- Current region: Maghreb; northwestern Algeria
- Founded: 1235
- Founder: Yaghmurasen Ibn Zyan
- Final ruler: Al Hassan ibn Abdallah
- Titles: Sultan of Tlemcen
- Deposition: 1557

= Zayyanid dynasty =

Berber Zenata dynasty that ruled the kingdom of Tlemcen

The Zayyanid dynasty or Ziyanids (زيانيون, Ziyāniyyūn) or Abd al-Wadids (بنو عبد الواد, Bānu ʿAbd āl-Wād) was a Berber Zenata dynasty that ruled the Kingdom of Tlemcen, mainly in modern Algeria centered on the town of Tlemcen in northwest Algeria. The Zayyanid dynasty's rule lasted from 1235 to 1557.

==History==

On the collapse of the Almohad Caliphate's rule around 1236, the Kingdom of Tlemcen became independent under the rule of the Zayyanids, and Yaghmurasen Ibn Zyan. Ibn Zyan was able to maintain control over the rival Berber groups, and when faced with the outside threat of the Marinids, he formed an alliance with the Sultan of Granada and the King of Castile, Alfonso X.

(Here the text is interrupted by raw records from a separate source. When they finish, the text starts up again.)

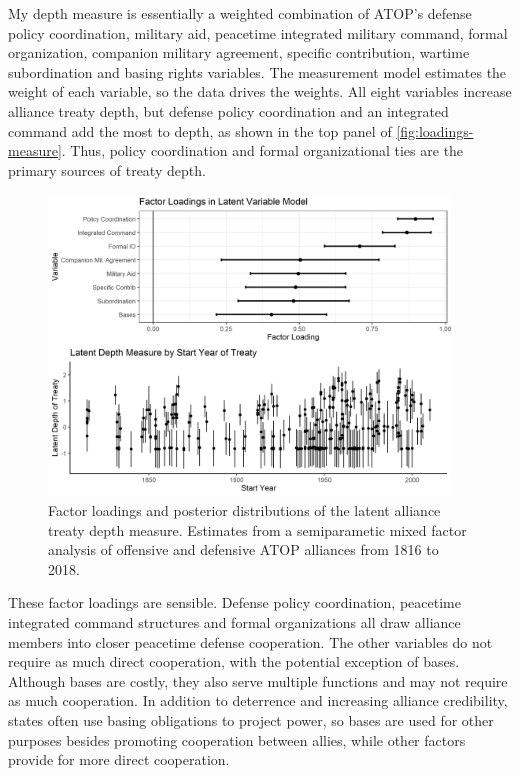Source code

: \documentclass[12pt]{article}
\begin{document}
My depth measure is essentially a weighted combination of ATOP's defense policy coordination, military aid, peacetime integrated military command, formal organization, companion military agreement, specific contribution, wartime subordination and basing rights variables.
The measurement model estimates the weight of each variable, so the data drives the weights.  
All eight variables increase alliance treaty depth, but defense policy coordination and an integrated command add the most to depth, as shown in the top panel of \autoref{fig:loadings-measure}. 
Thus, policy coordination and formal organizational ties are the primary sources of treaty depth. 


\begin{figure}[hbtp]
\centering
\includegraphics[width=0.95\textwidth]{../figures/loadings-measure.png}
\caption{Factor loadings and posterior distributions of the latent alliance treaty depth measure. Estimates from a semiparametic mixed factor analysis of offensive and defensive ATOP alliances from 1816 to 2018.}
\label{fig:loadings-measure}
\end{figure}


These factor loadings are sensible. 
Defense policy coordination, peacetime integrated command structures and formal organizations all draw alliance members into closer peacetime defense cooperation. 
The other variables do not require as much direct cooperation, with the potential exception of bases.
Although bases are costly, they also serve multiple functions and may not require as much cooperation. 
In addition to deterrence and increasing alliance credibility, states often use basing obligations to project power, so bases are used for other purposes besides promoting cooperation between allies, while other factors provide for more direct cooperation.  
\end{document}
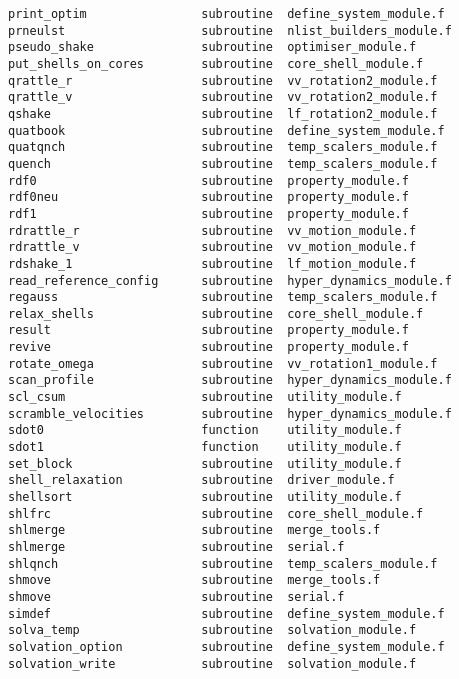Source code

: \begin{verbatim}
print_optim                subroutine  define_system_module.f    
prneulst                   subroutine  nlist_builders_module.f   
pseudo_shake               subroutine  optimiser_module.f        
put_shells_on_cores        subroutine  core_shell_module.f       
qrattle_r                  subroutine  vv_rotation2_module.f     
qrattle_v                  subroutine  vv_rotation2_module.f     
qshake                     subroutine  lf_rotation2_module.f     
quatbook                   subroutine  define_system_module.f    
quatqnch                   subroutine  temp_scalers_module.f     
quench                     subroutine  temp_scalers_module.f     
rdf0                       subroutine  property_module.f         
rdf0neu                    subroutine  property_module.f         
rdf1                       subroutine  property_module.f         
rdrattle_r                 subroutine  vv_motion_module.f        
rdrattle_v                 subroutine  vv_motion_module.f        
rdshake_1                  subroutine  lf_motion_module.f        
read_reference_config      subroutine  hyper_dynamics_module.f   
regauss                    subroutine  temp_scalers_module.f     
relax_shells               subroutine  core_shell_module.f       
result                     subroutine  property_module.f         
revive                     subroutine  property_module.f         
rotate_omega               subroutine  vv_rotation1_module.f     
scan_profile               subroutine  hyper_dynamics_module.f   
scl_csum                   subroutine  utility_module.f          
scramble_velocities        subroutine  hyper_dynamics_module.f   
sdot0                      function    utility_module.f          
sdot1                      function    utility_module.f          
set_block                  subroutine  utility_module.f          
shell_relaxation           subroutine  driver_module.f           
shellsort                  subroutine  utility_module.f          
shlfrc                     subroutine  core_shell_module.f       
shlmerge                   subroutine  merge_tools.f             
shlmerge                   subroutine  serial.f                  
shlqnch                    subroutine  temp_scalers_module.f     
shmove                     subroutine  merge_tools.f             
shmove                     subroutine  serial.f                  
simdef                     subroutine  define_system_module.f    
solva_temp                 subroutine  solvation_module.f        
solvation_option           subroutine  define_system_module.f    
solvation_write            subroutine  solvation_module.f        

\end{verbatim}
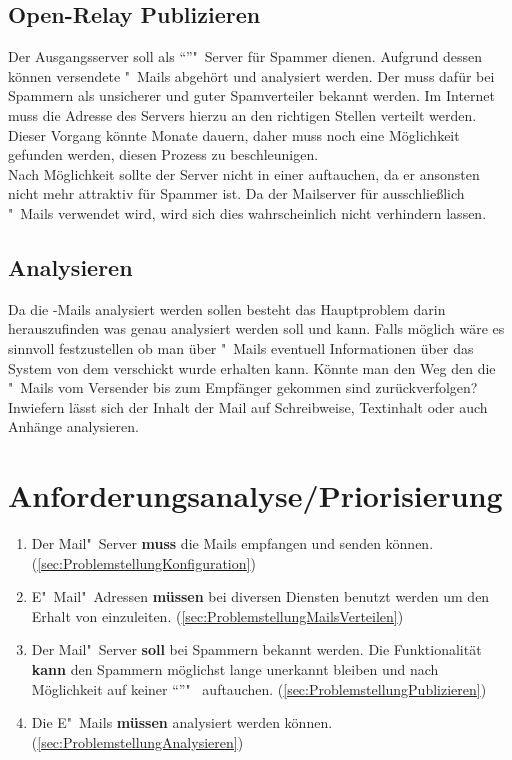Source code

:\documentclass[a4paper,11pt,singlespacing]{article}
\begin{document}
	\subsection{Open-Relay Publizieren}\label{sec:ProblemstellungPublizieren}
		Der Ausgangsserver soll als "`"'"~Server für Spammer dienen.
		Aufgrund dessen können versendete "~Mails abgehört und analysiert werden.
		Der  muss dafür bei Spammern als unsicherer und guter Spamverteiler bekannt werden.
		Im Internet muss die Adresse des Servers hierzu an den richtigen Stellen verteilt werden.
		Dieser Vorgang könnte Monate dauern, daher muss noch eine Möglichkeit gefunden werden, diesen Prozess zu beschleunigen.
		\\
		Nach Möglichkeit sollte der Server nicht in einer   auftauchen, da er ansonsten nicht mehr attraktiv für Spammer ist.
		Da der Mailserver für ausschließlich "~Mails verwendet wird, wird sich dies wahrscheinlich nicht verhindern lassen.

	\subsection{Analysieren}\label{sec:ProblemstellungAnalysieren}
		Da die -Mails analysiert werden sollen besteht das Hauptproblem darin herauszufinden was genau analysiert werden soll und kann.
		Falls möglich wäre es sinnvoll festzustellen ob man über "~Mails eventuell Informationen über das System von dem verschickt wurde erhalten kann.
		Könnte man den Weg den die "~Mails vom Versender bis zum Empfänger gekommen sind zurückverfolgen?
		Inwiefern lässt sich der Inhalt der Mail auf Schreibweise, Textinhalt oder auch Anhänge analysieren.




\section{Anforderungsanalyse/Priorisierung}\label{sec:AnforderungsanalysePriorisierung}
	\begin{enumerate}
	\item Der Mail"~Server \textbf{muss} die Mails empfangen und senden können. (\autoref{sec:ProblemstellungKonfiguration})
	\item E"~Mail"~Adressen \textbf{müssen} bei diversen Diensten benutzt werden um den Erhalt von  einzuleiten. (\autoref{sec:ProblemstellungMailsVerteilen})
	\item Der Mail"~Server \textbf{soll} bei Spammern bekannt werden. Die  Funktionalität \textbf{kann} den Spammern möglichst lange unerkannt bleiben und nach Möglichkeit auf keiner "`"'"~ auftauchen. (\autoref{sec:ProblemstellungPublizieren})
	\item Die E"~Mails \textbf{müssen} analysiert werden können. (\autoref{sec:ProblemstellungAnalysieren})
	\end{enumerate}
\end{document}
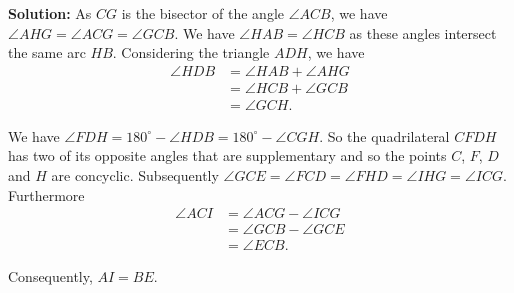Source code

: \documentclass{article}
\newcommand{\solution}[1]{%
\ifsolutions%
    \textbf{Solution: } #1
\fi
}
\begin{document}
\begin{enumerate}
\solution{%
As $CG$ is the bisector of the angle $\angle ACB$, we have $\angle AHG = \angle ACG = \angle GCB$. We have $\angle HAB = \angle HCB$ as these angles intersect the same arc $HB$. Considering the triangle $ADH$, we have
\begin{align*}
    \angle HDB & = \angle HAB + \angle AHG \\
        & = \angle HCB + \angle GCB \\
        & = \angle GCH.
\end{align*}

We have $\angle FDH = 180^\circ - \angle HDB = 180^\circ - \angle CGH$. So the quadrilateral $CFDH$ has two of its opposite angles that are supplementary and so the points $C$, $F$, $D$ and $H$ are concyclic. Subsequently $\angle GCE = \angle FCD = \angle FHD = \angle IHG = \angle ICG$. Furthermore
\begin{align*}
    \angle ACI & = \angle ACG - \angle ICG \\
        & = \angle GCB - \angle GCE \\
        & = \angle ECB.
\end{align*}

Consequently, $AI = BE$.
}

\end{enumerate}
\end{document}
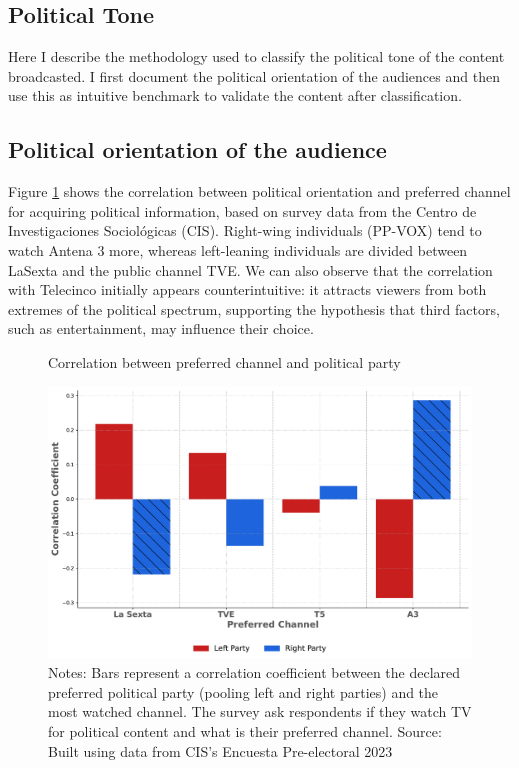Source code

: \documentclass[12pt]{article}
\begin{document}
	
	
	
	\subsection{ Political Tone}
	
	
	Here I describe the methodology used to classify the political tone of the content broadcasted. I first document the political orientation of the audiences and then use this as intuitive benchmark to validate the content after classification. 
	
	
	\subsection*{Political orientation of the audience }
	
	
	Figure \ref{opinion} shows the correlation between political orientation and preferred channel for acquiring political information, based on survey data from the Centro de Investigaciones Sociológicas (CIS). Right-wing individuals (PP-VOX) tend to watch Antena 3 more, whereas left-leaning individuals are divided between LaSexta and the public channel TVE. We can also observe that the correlation with Telecinco initially appears counterintuitive: it attracts viewers from both extremes of the political spectrum, supporting the hypothesis that third factors, such as entertainment, may influence their choice.
	
	\begin{figure}[h!]
		\centering
		\caption{Correlation between preferred channel and political party}
		\includegraphics[width=120mm]{figures/corr_party_channel3}
		\caption*{\small Notes:  Bars represent a correlation coefficient between the declared preferred political party (pooling left and right parties) and the most watched channel. The survey ask respondents if they watch TV for political content and what is their preferred channel. Source: Built using data from CIS's Encuesta Pre-electoral 2023 }
		\label{opinion}
	\end{figure}
	
\end{document}
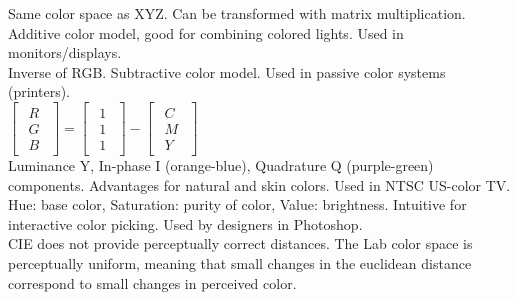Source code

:  Same color space as XYZ. Can be transformed with matrix multiplication. Additive color model, good for combining colored lights. Used in monitors/displays. \\
 Inverse of RGB. Subtractive color model. Used in passive color systems (printers). \\
$\begin{bmatrix}
    \begin{smallmatrix}
        R \\ G \\ B
    \end{smallmatrix}
\end{bmatrix} = 
\begin{bmatrix}
    \begin{smallmatrix}
        1 \\ 1 \\ 1
    \end{smallmatrix}
\end{bmatrix} - 
\begin{bmatrix}
    \begin{smallmatrix}
        C \\ M \\ Y
    \end{smallmatrix}
\end{bmatrix}$ \\
 Luminance Y, In-phase I (orange-blue), Quadrature Q (purple-green) components. Advantages for natural and skin colors. Used in NTSC US-color TV. \\
 Hue: base color, Saturation: purity of color, Value: brightness. Intuitive for interactive color picking. Used by designers in Photoshop. \\
 CIE does not provide perceptually correct distances. The Lab color space is perceptually uniform, meaning that small changes in the euclidean distance correspond to small changes in perceived color.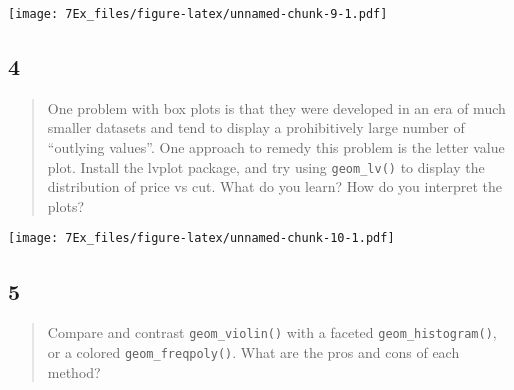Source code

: \documentclass[]{article}
\newenvironment{Shaded}{\begin{snugshade}}{\end{snugshade}}
\newcommand{\DataTypeTok}[1]{\textcolor[rgb]{0.13,0.29,0.53}{#1}}
\newcommand{\KeywordTok}[1]{\textcolor[rgb]{0.13,0.29,0.53}{\textbf{#1}}}
\newcommand{\NormalTok}[1]{#1}
\newcommand{\OperatorTok}[1]{\textcolor[rgb]{0.81,0.36,0.00}{\textbf{#1}}}
\newcommand{\StringTok}[1]{\textcolor[rgb]{0.31,0.60,0.02}{#1}}
\begin{document}
\texttt{[image: 7Ex\_files/figure-latex/unnamed-chunk-9-1.pdf]}

\hypertarget{section-12}{%
\subsection{4}\label{section-12}}

\begin{quote}
One problem with box plots is that they were developed in an era of much
smaller datasets and tend to display a prohibitively large number of
``outlying values''. One approach to remedy this problem is the letter
value plot. Install the lvplot package, and try using
\texttt{geom\_lv()} to display the distribution of price vs cut. What do
you learn? How do you interpret the plots?
\end{quote}

\begin{Shaded}
\end{Shaded}

\texttt{[image: 7Ex\_files/figure-latex/unnamed-chunk-10-1.pdf]}

\hypertarget{section-13}{%
\subsection{5}\label{section-13}}

\begin{quote}
Compare and contrast \texttt{geom\_violin()} with a faceted
\texttt{geom\_histogram()}, or a colored \texttt{geom\_freqpoly()}. What
are the pros and cons of each method?
\end{quote}

\begin{Shaded}
\end{Shaded}
\end{document}
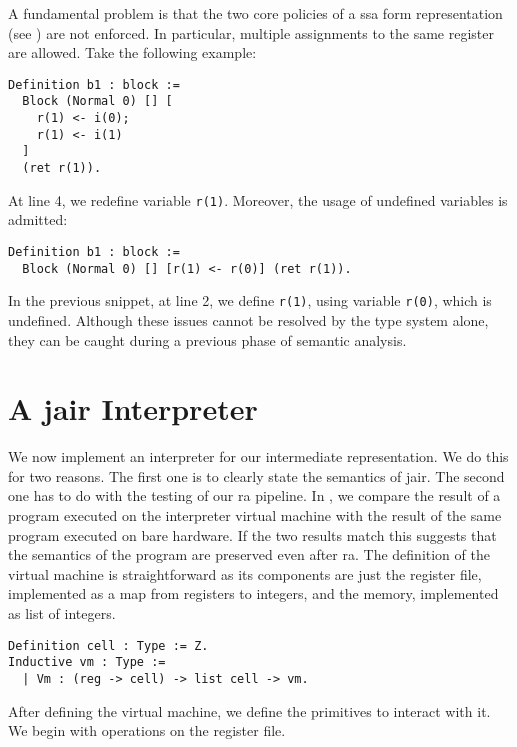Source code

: A fundamental problem is that the two core policies of a \gls{ssa} form representation (see ) are not enforced. In particular, multiple assignments to the same register are allowed. Take the following example:

\begin{lstlisting}[style=Rocq]
Definition b1 : block :=
  Block (Normal 0) [] [
    r(1) <- i(0);
    r(1) <- i(1)
  ]
  (ret r(1)).
\end{lstlisting}

At line 4, we redefine variable \texttt{r(1)}.
Moreover, the usage of undefined variables is admitted:

\begin{lstlisting}[style=Rocq]
Definition b1 : block :=
  Block (Normal 0) [] [r(1) <- r(0)] (ret r(1)).
\end{lstlisting}

In the previous snippet, at line 2, we define \texttt{r(1)}, using variable \texttt{r(0)}, which is undefined.
Although these issues cannot be resolved by the type system alone, they can be caught during a previous phase of semantic analysis.

\section{A \gls{jair} Interpreter}
\label{sec:jair-vm}

We now implement an interpreter for our intermediate representation. We do this for two reasons. The first one is to clearly state the semantics of \gls{jair}. The second one has to do with the testing of our \gls{ra} pipeline. In , we compare the result of a program executed on the interpreter virtual machine with the result of the same program executed on bare hardware. If the two results match this suggests that the semantics of the program are preserved even after \gls{ra}.
The definition of the virtual machine is straightforward as its components are just the register file, implemented as a map from registers to integers, and the memory, implemented as list of integers.

\begin{lstlisting}[style=Rocq]
Definition cell : Type := Z.
Inductive vm : Type :=
  | Vm : (reg -> cell) -> list cell -> vm.
\end{lstlisting}

After defining the virtual machine, we define the primitives to interact with it. We begin with operations on the register file.

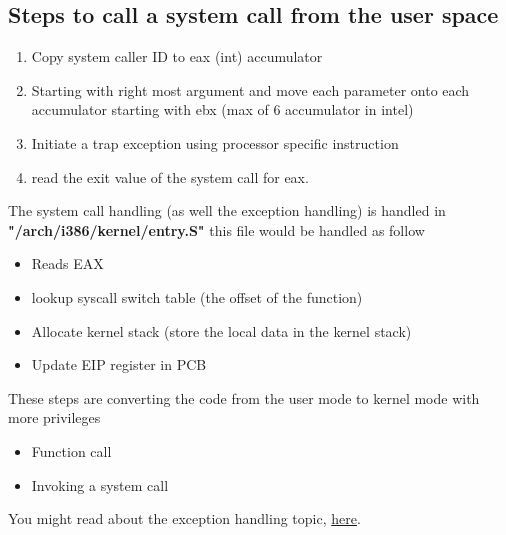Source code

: \documentclass{article}
\begin{document}
\subsection{Steps to call a system call from the user space}
\begin{enumerate}
    \item Copy system caller ID to eax (int) accumulator
    \item Starting with right most argument and move each parameter onto each accumulator starting with ebx (max of 6 accumulator in intel)
    \item Initiate a trap exception using processor specific instruction
    \item read the exit value of the system call for eax.
\end{enumerate}

The system call handling (as well the exception handling) is handled in \textbf{"/arch/i386/kernel/entry.S"}
this file would be handled as follow
\begin{itemize}
    \item Reads EAX
    \item lookup syscall switch table (the offset of the function)
    \item Allocate kernel stack (store the local data in the kernel stack)
    \item Update EIP register in PCB
\end{itemize}

These steps are converting the code from the user mode to kernel mode with more privileges



\begin{mybox}[title={Difference between a normal function call and a syscall}]
     \begin{itemize}
         \item Function call
         

         \item Invoking a system call
         

     \end{itemize}
\end{mybox}

You might read about the exception handling topic, \href{https://www.kernel.org/doc/html/latest/x86/exception-tables.html}{here}.
\end{document}
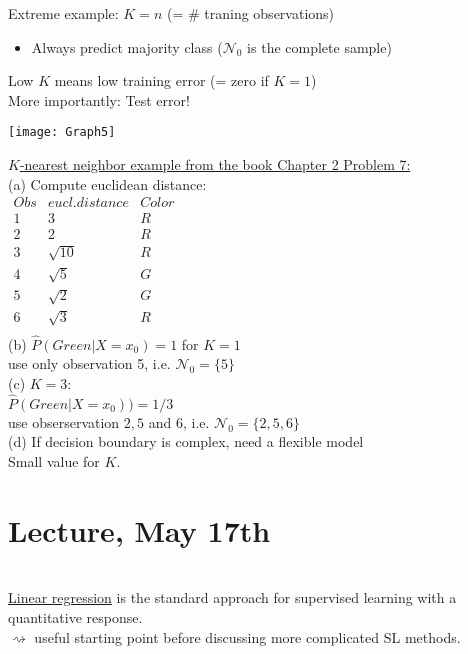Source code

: \documentclass[11pt,a4paper,numbers=endperiod]{scrartcl}
\newcommand{\id}{\hspace*{4mm}}
\newcommand{\tit}[1]{\begin{large} \underline{\text{#1}}\end{large}}
\begin{document}
Extreme example: $K = n$ (= \# traning observations) \begin{itemize}[label={--}]
	\item Always predict majority class ($\mathcal{N}_0$ is the complete sample)
\end{itemize}

Low $K$ means low training error (= zero if $K = 1$)\\
More importantly: Test error! 
\begin{center}
	\texttt{[image: Graph5]}
\end{center}
\underline{$K$-nearest neighbor example from the book Chapter 2 Problem 7:}\\

(a) Compute euclidean distance:\\ $\begin{matrix}
	Obs & eucl. distance & Color\\
	1 & 3 & R\\
	2 & 2 & R\\
	3 & \sqrt{10} & R\\
	4 & \sqrt{5} & G\\
	5 & \sqrt{2} & G\\
	6 & \sqrt{3} & R\\
\end{matrix}$\\

(b) $\hat{P}(Green| X = x_0) = 1$ for $K = 1$\\
	use only observation 5, i.e. $\mathcal{N}_0 = \{5\}$\\
	
(c) $K = 3:$\\
	$\hat{P}(Green| X = x_0) ) = 1/3$\\
	use obserservation $2,5$ and $6$, i.e. $\mathcal{N}_0 = \{2,5,6\}$\\

(d) If decision boundary is complex, need a flexible model\\
	 Small value for $K$.\\
 
\section{Lecture, May 17th}

\tit{\textbf{Linear regression}}\\

\underline{Linear regression} is the standard approach for supervised learning with a quantitative response.\\
\id $\rightsquigarrow$ useful starting point before discussing more complicated SL methods.\\
\end{document}
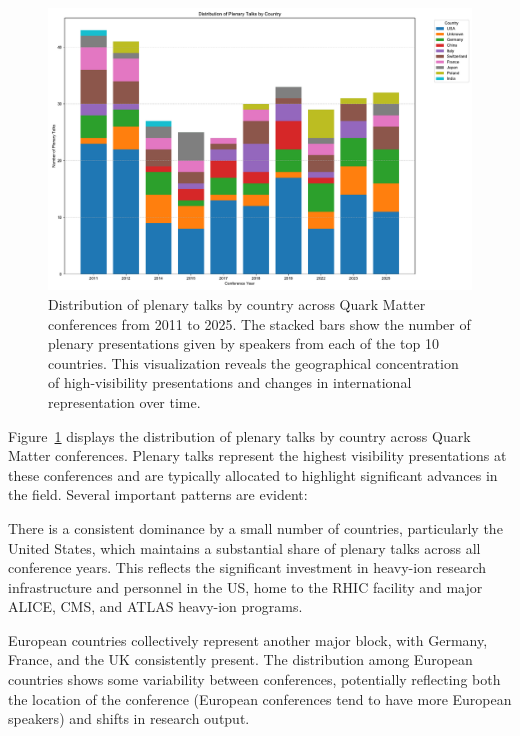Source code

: \documentclass[a4paper,11pt]{article}
\begin{document}
\begin{figure}[H]
\centering
\includegraphics[width=\textwidth]{figures/plenary_talks_by_country.pdf}
\caption{Distribution of plenary talks by country across Quark Matter conferences from 2011 to 2025. The stacked bars show the number of plenary presentations given by speakers from each of the top 10 countries. This visualization reveals the geographical concentration of high-visibility presentations and changes in international representation over time.}
\label{fig:country_plenary}
\end{figure}

Figure~\ref{fig:country_plenary} displays the distribution of plenary talks by country across Quark Matter conferences. Plenary talks represent the highest visibility presentations at these conferences and are typically allocated to highlight significant advances in the field. Several important patterns are evident:

There is a consistent dominance by a small number of countries, particularly the United States, which maintains a substantial share of plenary talks across all conference years. This reflects the significant investment in heavy-ion research infrastructure and personnel in the US, home to the RHIC facility and major ALICE, CMS, and ATLAS heavy-ion programs.

European countries collectively represent another major block, with Germany, France, and the UK consistently present. The distribution among European countries shows some variability between conferences, potentially reflecting both the location of the conference (European conferences tend to have more European speakers) and shifts in research output.
\end{document}
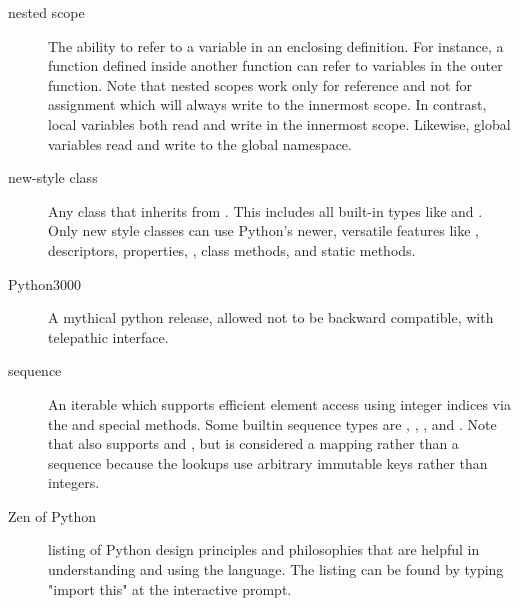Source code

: \begin{description}
\item[nested scope]{The ability to refer to a variable in an enclosing
definition.  For instance, a function defined inside another function can
refer to variables in the outer function.  Note that nested scopes work only
for reference and not for assignment which will always write to the
innermost scope.  In contrast, local variables both read and write in the
innermost scope.  Likewise, global variables read and write to the global
namespace.}

\item[new-style class]{Any class that inherits from .  This
includes all built-in types like  and .  Only new
style classes can use Python's newer, versatile features like
{}, descriptors, properties, , class
methods, and static methods.}

\item[Python3000]{A mythical python release, allowed not to be backward
compatible, with telepathic interface.}

\item[sequence]{An iterable which supports efficient element access using
integer indices via the  and 
special methods.  Some builtin sequence types are , ,
{}, and .  Note that  also supports
{} and , but is considered a mapping
rather than a sequence because the lookups use arbitrary immutable keys
rather than integers.}

\item[Zen of Python]{listing of Python design principles and philosophies
that are helpful in understanding and using the language.  The listing can
be found by typing "import this" at the interactive prompt.}

\end{description}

After an eight-year siege of Tlemcen by the Marinids that ended in 1307, the reigns of Abu Hammu I (r. 1308–1318) and Abu Tashufin I (r. 1318–1337) marked a second political apogee of the Zayyanids with a consolidated hold over the central Maghreb. This period of strength was followed by a Marinid occupation of Tlemcen between 1337 and 1359 (with an interruption from 1348 to 1352). There were occasional Marinid attempts to retake Tlemcen up to 1370, but they found that they were unable to hold the region against local resistance. Under the long reign of Abu Hammu II (r. 1359–1389), the Zayyanid state enjoyed a third period of political strength.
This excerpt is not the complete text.